Sul piano pratico, il piano per Gaza presenta gravi criticità nella sua realizzazione. Lo spostamento forzato di milioni di persone rischia di scatenare una crisi umanitaria di vasta portata, con ripercussioni geopolitiche imprevedibili. La comunità internazionale si trova di fronte a un progetto che, di fatto, sancisce la fine della presenza palestinese nella Striscia, sollevando questioni di legittimità e rispetto del diritto internazionale. L’idea di trasformare una delle aree più instabili del mondo in un polo turistico e commerciale appare priva di basi concrete, ignorando le profonde tensioni politiche e sociali che caratterizzano la regione.
Se davvero si crede che la pace possa nascere dal cancellare un popolo da un territorio e ridisegnare i confini secondo un progetto economico, significa che siamo entrati in un’epoca in cui la logica della forza ha sostituito ogni tentativo di mediazione e convivenza. Ma questo piano non è solo irrealistico, è pericoloso, perché rischia di inasprire tensioni già esplosive, di alimentare nuovi conflitti e di spingere il Medio Oriente verso un punto di non ritorno.
La politica di Trump in Medio Oriente non si ferma alla questione di Gaza. Durante lo stesso annuncio, il presidente ha ribadito la necessità di ripristinare la politica di “massima pressione” contro l’Iran, accusando Teheran di essere “il principale sponsor del terrorismo globale” e di tentare di sviluppare armi nucleari. Secondo Trump, l’ONU ha fallito nel contrastare le violazioni dei diritti umani in Iran, lasciando campo libero a un regime che minaccia la stabilità regionale.
Trump sembra seguire una logica che ignora completamente la realtà sul campo e gli equilibri internazionali.
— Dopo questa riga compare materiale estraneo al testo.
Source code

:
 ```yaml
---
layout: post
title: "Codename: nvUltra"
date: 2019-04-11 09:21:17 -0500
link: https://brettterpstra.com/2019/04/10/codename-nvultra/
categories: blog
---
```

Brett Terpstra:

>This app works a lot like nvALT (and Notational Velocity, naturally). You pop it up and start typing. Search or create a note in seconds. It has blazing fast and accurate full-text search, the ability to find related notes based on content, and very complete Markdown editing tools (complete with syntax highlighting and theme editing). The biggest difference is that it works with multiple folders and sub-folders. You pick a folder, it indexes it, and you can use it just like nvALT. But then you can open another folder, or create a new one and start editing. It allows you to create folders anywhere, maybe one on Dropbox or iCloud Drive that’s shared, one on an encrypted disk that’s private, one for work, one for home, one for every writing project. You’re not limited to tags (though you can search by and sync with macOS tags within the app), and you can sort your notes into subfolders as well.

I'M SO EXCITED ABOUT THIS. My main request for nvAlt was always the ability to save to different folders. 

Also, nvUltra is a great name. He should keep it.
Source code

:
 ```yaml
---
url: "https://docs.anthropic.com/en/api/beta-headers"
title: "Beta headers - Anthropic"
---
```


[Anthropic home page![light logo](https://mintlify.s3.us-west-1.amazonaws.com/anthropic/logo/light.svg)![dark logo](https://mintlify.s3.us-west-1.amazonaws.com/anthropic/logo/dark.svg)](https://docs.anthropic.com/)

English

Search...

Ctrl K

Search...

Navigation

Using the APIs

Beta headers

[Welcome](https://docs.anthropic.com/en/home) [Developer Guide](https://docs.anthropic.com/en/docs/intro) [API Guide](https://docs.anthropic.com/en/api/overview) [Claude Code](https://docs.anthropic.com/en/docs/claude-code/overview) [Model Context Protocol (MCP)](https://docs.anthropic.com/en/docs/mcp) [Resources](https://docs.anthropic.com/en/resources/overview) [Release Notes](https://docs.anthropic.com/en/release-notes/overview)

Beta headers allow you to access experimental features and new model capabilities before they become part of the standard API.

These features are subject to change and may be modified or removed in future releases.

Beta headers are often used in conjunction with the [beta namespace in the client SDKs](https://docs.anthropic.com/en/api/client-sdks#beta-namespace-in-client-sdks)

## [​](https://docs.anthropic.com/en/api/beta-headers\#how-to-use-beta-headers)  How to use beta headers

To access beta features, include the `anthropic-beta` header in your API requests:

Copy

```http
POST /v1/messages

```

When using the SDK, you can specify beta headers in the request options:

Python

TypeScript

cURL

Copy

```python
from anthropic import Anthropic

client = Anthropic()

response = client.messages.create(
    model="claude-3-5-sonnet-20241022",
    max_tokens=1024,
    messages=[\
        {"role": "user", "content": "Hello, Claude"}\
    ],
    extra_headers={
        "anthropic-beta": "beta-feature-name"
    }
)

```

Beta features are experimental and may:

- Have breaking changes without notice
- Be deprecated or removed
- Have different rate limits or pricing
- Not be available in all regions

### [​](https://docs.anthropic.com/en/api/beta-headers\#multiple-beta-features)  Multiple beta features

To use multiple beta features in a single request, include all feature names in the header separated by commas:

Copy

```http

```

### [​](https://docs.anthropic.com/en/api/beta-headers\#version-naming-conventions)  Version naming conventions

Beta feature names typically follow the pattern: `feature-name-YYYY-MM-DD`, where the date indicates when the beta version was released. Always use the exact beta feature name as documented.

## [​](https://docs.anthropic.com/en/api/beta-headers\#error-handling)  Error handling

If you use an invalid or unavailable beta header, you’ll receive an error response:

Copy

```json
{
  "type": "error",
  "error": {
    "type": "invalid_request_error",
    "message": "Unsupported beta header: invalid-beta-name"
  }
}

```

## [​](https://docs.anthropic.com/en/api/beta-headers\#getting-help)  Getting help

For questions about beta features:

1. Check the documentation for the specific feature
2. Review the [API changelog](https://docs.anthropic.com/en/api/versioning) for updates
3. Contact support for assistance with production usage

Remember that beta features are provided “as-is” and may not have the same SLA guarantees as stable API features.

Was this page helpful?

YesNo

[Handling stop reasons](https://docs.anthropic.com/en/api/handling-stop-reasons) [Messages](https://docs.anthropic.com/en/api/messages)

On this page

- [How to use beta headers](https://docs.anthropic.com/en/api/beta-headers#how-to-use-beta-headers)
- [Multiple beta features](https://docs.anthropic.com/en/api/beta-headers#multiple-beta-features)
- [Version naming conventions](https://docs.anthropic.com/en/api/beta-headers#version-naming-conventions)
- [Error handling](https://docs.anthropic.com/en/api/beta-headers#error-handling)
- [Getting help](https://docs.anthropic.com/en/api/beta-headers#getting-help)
La sua visione, basata su decisioni unilaterali e sull’uso della forza economica e diplomatica, rischia di inasprire tensioni già esplosive e di alimentare instabilità anziché risolvere i conflitti. Sia la proposta su Gaza che il ritorno della pressione su Teheran dimostrano che l’amministrazione statunitense sta scegliendo la strada dell’imposizione piuttosto che quella del dialogo. Ma la storia insegna che le soluzioni imposte dall’alto, senza il coinvolgimento delle parti in causa, portano solo a nuove crisi. E il Medio Oriente, già profondamente segnato da decenni di conflitti, non può permettersi l’ennesima mossa azzardata.